Oprócz zakazu działalności FCA wydała również ostrzeżenie dla konsumentów dotyczące Binance.com, doradzając ludziom, aby uważali na reklamy obiecujące wysokie zwroty z inwestycji w kryptowaluty. Działanie brytyjskiego organu wpisuje się w szersze zjawisko coraz częstszych działań krajowych regulatorów przeciwko platformom kryptowalutowym.
Binance.com to scentralizowana giełda online, która oferuje użytkownikom szereg produktów i usług finansowych, w tym zakup i handel szeroką gamą walut cyfrowych, a także cyfrowych portfeli, kontraktów terminowych, papierów wartościowych, rachunków oszczędnościowych, a nawet pożyczek.
Binance Group ma obecnie siedzibę na Kajmanach (poprzednio na Malcie) a działająca w Wielkiej Brytanii Binance Markets Limited jest podmiotem stowarzyszonym z siedzibą w Londynie. Grupa ma zresztą wiele spółek rozsianych po całym świecie.
To nie wpłynie na handel kryptowalutami
Brytyjski regulator zdecydował, że Binance Markets Limited należąca do grupy Binance nie może obecnie podejmować żadnych regulowanych działań bez uprzedniej pisemnej zgody FCA. Na wykonanie wyroku ma czas do środy. Regulator podkreślił również, że żaden podmiot z Grupy Binance nie posiada żadnego zezwolenia, rejestracji ani licencji na prowadzenie działalności regulowanej w Wielkiej Brytanii.
Firmy na wyspach muszą być autoryzowane przez FCA aby reklamować lub sprzedawać produkty oparte o kryptowaluty. Oznacza to, że ludzie w Wielkiej Brytanii nie mogą korzystać z usług Binance do spekulowania lub obstawiania, czy cena kryptowaluty, takiej jak Bitcoin, wzrośnie lub spadnie. Jednak nadal mogą korzystać z witryny do kupowania i sprzedawania kryptowalut bo to akurat nie jest przedmiotem regulacji.

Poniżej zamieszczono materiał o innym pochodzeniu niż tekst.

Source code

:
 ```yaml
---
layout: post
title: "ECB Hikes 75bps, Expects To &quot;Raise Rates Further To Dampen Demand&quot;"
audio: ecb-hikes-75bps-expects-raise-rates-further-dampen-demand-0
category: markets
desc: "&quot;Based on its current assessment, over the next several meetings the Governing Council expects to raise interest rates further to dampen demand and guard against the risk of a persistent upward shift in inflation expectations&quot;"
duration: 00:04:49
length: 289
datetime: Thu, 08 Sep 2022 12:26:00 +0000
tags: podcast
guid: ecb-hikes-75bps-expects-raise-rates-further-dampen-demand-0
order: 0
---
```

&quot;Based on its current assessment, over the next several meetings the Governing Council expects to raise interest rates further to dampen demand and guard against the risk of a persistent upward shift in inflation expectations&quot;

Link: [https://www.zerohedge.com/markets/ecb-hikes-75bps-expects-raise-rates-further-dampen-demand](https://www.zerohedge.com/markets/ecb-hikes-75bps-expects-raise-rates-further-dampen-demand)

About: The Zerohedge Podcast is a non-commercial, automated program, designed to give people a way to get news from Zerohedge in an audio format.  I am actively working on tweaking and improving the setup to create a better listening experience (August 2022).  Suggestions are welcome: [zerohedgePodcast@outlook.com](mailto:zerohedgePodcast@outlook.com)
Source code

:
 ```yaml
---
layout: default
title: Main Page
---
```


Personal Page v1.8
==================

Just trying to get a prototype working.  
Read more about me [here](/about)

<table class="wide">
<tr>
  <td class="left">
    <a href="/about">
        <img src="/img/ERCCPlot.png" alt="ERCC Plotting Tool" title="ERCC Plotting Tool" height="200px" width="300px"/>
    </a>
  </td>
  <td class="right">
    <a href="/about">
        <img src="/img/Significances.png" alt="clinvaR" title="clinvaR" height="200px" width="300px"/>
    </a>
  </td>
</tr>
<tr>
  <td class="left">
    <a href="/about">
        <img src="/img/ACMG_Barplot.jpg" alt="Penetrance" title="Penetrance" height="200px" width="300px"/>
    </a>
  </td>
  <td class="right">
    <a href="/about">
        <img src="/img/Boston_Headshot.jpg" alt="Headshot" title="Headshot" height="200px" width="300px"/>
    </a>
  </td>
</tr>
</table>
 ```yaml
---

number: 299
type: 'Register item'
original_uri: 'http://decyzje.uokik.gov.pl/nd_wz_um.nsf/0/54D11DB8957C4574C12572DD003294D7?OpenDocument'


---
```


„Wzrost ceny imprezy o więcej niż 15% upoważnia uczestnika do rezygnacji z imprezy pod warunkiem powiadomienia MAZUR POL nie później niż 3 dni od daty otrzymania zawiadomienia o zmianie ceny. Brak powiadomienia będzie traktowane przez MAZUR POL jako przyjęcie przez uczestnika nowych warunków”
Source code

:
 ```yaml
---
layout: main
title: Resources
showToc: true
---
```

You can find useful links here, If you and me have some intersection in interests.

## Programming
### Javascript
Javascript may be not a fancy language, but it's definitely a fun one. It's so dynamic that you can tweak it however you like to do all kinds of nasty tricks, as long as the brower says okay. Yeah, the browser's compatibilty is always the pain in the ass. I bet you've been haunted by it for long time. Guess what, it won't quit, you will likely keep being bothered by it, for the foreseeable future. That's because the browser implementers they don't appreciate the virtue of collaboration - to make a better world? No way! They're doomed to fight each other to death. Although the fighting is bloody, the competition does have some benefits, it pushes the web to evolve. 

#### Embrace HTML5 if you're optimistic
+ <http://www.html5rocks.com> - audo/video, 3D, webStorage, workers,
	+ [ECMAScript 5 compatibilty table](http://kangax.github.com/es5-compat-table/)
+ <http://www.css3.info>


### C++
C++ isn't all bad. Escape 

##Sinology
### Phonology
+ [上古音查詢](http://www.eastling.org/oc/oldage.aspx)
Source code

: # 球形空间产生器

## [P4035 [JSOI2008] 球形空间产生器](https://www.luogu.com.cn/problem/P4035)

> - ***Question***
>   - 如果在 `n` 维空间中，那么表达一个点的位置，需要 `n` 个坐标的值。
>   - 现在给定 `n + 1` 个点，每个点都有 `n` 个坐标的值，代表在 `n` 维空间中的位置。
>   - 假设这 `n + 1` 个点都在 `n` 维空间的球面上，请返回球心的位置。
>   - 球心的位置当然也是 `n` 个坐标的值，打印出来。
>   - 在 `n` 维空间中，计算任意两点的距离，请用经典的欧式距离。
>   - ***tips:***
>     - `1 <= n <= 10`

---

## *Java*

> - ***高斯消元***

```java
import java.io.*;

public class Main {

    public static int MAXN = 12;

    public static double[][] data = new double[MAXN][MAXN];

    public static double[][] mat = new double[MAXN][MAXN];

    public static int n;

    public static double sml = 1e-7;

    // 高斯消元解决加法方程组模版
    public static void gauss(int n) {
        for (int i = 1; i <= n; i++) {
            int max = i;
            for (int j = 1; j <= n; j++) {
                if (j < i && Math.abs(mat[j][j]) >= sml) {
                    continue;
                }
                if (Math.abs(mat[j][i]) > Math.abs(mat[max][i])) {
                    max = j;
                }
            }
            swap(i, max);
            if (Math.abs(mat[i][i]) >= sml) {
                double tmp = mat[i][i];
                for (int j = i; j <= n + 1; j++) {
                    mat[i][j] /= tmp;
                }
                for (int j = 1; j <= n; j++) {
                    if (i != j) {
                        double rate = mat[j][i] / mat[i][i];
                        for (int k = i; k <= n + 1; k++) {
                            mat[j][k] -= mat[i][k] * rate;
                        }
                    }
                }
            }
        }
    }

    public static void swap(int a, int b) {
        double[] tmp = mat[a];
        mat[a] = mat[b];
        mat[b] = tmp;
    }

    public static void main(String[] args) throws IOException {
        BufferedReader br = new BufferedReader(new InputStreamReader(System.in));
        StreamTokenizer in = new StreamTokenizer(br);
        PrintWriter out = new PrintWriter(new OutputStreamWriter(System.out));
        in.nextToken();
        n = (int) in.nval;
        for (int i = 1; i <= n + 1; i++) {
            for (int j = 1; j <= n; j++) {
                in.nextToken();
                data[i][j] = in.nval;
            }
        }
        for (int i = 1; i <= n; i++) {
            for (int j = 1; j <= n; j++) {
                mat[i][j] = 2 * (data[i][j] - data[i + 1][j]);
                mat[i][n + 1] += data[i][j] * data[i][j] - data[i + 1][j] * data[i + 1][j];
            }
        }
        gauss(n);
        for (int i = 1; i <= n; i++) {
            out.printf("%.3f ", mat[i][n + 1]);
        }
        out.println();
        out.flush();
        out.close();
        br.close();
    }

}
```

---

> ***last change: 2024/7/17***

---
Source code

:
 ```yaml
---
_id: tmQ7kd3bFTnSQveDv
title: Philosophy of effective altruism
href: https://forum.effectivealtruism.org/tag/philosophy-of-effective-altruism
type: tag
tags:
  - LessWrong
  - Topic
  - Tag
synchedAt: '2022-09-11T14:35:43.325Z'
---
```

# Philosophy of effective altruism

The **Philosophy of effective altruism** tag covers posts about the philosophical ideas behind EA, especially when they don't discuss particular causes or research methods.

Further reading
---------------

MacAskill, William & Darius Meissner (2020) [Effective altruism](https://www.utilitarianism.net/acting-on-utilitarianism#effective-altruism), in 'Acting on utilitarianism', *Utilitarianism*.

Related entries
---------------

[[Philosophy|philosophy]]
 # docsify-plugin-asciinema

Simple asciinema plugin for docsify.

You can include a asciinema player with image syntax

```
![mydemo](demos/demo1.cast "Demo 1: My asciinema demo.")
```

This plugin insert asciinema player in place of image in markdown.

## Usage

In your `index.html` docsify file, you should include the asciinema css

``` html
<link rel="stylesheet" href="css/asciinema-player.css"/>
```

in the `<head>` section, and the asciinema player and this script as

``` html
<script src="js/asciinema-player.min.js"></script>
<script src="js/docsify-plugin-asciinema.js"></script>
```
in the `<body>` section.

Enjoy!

Binance już zapowiedział, że decyzja FCA nie ma bezpośredniego wpływu na usługi, które świadczy na swojej stronie Binance.com:
BML jest odrębnym podmiotem prawnym i nie oferuje żadnych produktów ani usług za pośrednictwem strony Binance.com. Podchodzimy do współpracy z organami regulacyjnymi bardzo poważnie i tak samo traktujemy nasze zobowiązania dotyczące compliance. Aktywnie śledzimy zmieniające się polityki, zasady i przepisy.
Kontrowersje wokół działalności Binance są uzasadnione czy też „organy się uparły”?
To nie pierwszy raz, kiedy Binance znalazło się pod lupą regulatorów.
Według Bloomberga, jeden z podmiotów firmy - Binance Holdings - był już przedmiotem dochodzenia przeprowadzonego przez amerykańską Komisję Papierów Wartościowych i Giełd (SEC), w szczególności przez jej urzędników zajmujących się praniem pieniędzy i przestępstwami podatkowymi. Jeszcze w kwietniu SEC wydała podobne ostrzeżenie dotyczące Binance a kierowane do amerykańskich konsumentów. Z kolei w sobotę Binance ogłosiło, że wycofuje się z Ontario w Kanadzie, po tym, jak tamtejszy regulator oskarżył ją i kilka innych platform handlu kryptowalutami o nieprzestrzeganie przepisów tej prowincji. Dzień wcześniej japońska Agencja Usług Finansowych (FSA) po raz drugi w ciągu trzech lat ostrzegła Binance, że działa w tym kraju bez pozwolenia.
W trakcie swojej działalności Binance kilkakrotnie przenosił się do nowych jurysdykcji prawnych i takie działanie nie jest rzadkością w przypadku raczkujących firm kryptograficznych - jeśli przepisy nie odpowiadają ich potrzebom, po prostu przenoszą swoją działalność gdzieś indziej a za nimi podążają obsługujący ich programiści.